*** Block opens ***

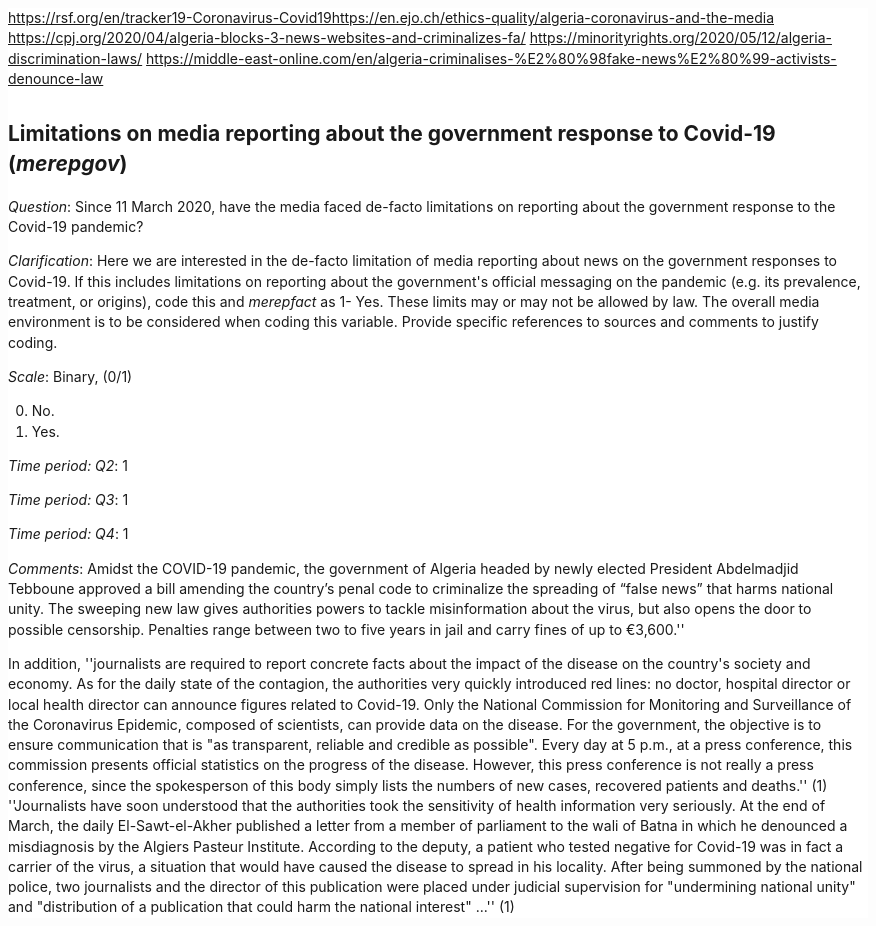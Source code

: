 https://rsf.org/en/tracker19-Coronavirus-Covid19https://en.ejo.ch/ethics-quality/algeria-coronavirus-and-the-media
https://cpj.org/2020/04/algeria-blocks-3-news-websites-and-criminalizes-fa/
https://minorityrights.org/2020/05/12/algeria-discrimination-laws/
https://middle-east-online.com/en/algeria-criminalises-%E2%80%98fake-news%E2%80%99-activists-denounce-law





## Limitations on media reporting about the government response to Covid-19 (*merepgov*) 

*Question*: Since 11 March 2020,  have the media faced  de-facto limitations on reporting about the government response to the Covid-19 pandemic?

 

*Clarification*: Here we are interested in the de-facto limitation of media reporting about news on the government responses to Covid-19. If this includes limitations on reporting about the government's official messaging on the pandemic (e.g. its prevalence, treatment, or origins), code this and *merepfact* as 1- Yes. These limits may or may not be allowed by law. The overall media environment is to be considered when coding this variable. Provide specific references to sources and comments to justify coding. 

 

*Scale*: Binary, (0/1) 

 0. No. 
 1. Yes.

 
*Time period: Q2*: 1

 
*Time period: Q3*: 1

 
*Time period: Q4*: 1

 

*Comments*:
 Amidst the COVID-19 pandemic, the government of Algeria headed by newly elected President Abdelmadjid Tebboune approved a bill amending the country’s penal code to criminalize the spreading of “false news” that harms national unity. The sweeping new law gives authorities powers to tackle misinformation about the virus, but also opens the door to possible censorship. Penalties range between two to five years in jail and carry fines of up to €3,600.''

In addition, ''journalists are required to  report concrete facts about the impact of the disease on the country's society and economy. As for the daily state of the contagion, the authorities very quickly introduced red lines: no doctor, hospital director or local health director can announce figures related to Covid-19. Only the National Commission for Monitoring and Surveillance of the Coronavirus Epidemic, composed of scientists, can provide data on the disease. For the government, the objective is to ensure communication that is "as transparent, reliable and credible as possible". Every day at 5 p.m., at a press conference, this commission presents official statistics on the progress of the disease. However, this press conference is not really a press conference, since the spokesperson of this body simply lists the numbers of new cases, recovered patients and deaths.'' (1)
''Journalists have soon understood that the authorities took the sensitivity of health information very seriously. At the end of March, the daily El-Sawt-el-Akher published a letter from a member of parliament to the wali of Batna in which he denounced a misdiagnosis by the Algiers Pasteur Institute. According to the deputy, a patient who tested negative for Covid-19 was in fact a carrier of the virus, a situation that would have caused the disease to spread in his locality. After being summoned by the national police, two journalists and the director of this publication were placed under judicial supervision for "undermining national unity" and "distribution of a publication that could harm the national interest" ...'' (1)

*** Block closes ***

Action item: What is needed is a word-for-word copy of the lines from the start of the data to the line with "## Limitations on", inclusive, with no pictures in it.

Output of the exercise:
Source code

: https://rsf.org/en/tracker19-Coronavirus-Covid19https://en.ejo.ch/ethics-quality/algeria-coronavirus-and-the-media
https://cpj.org/2020/04/algeria-blocks-3-news-websites-and-criminalizes-fa/
https://minorityrights.org/2020/05/12/algeria-discrimination-laws/
https://middle-east-online.com/en/algeria-criminalises-%E2%80%98fake-news%E2%80%99-activists-denounce-law





## Limitations on media reporting about the government response to Covid-19 (*merepgov*) 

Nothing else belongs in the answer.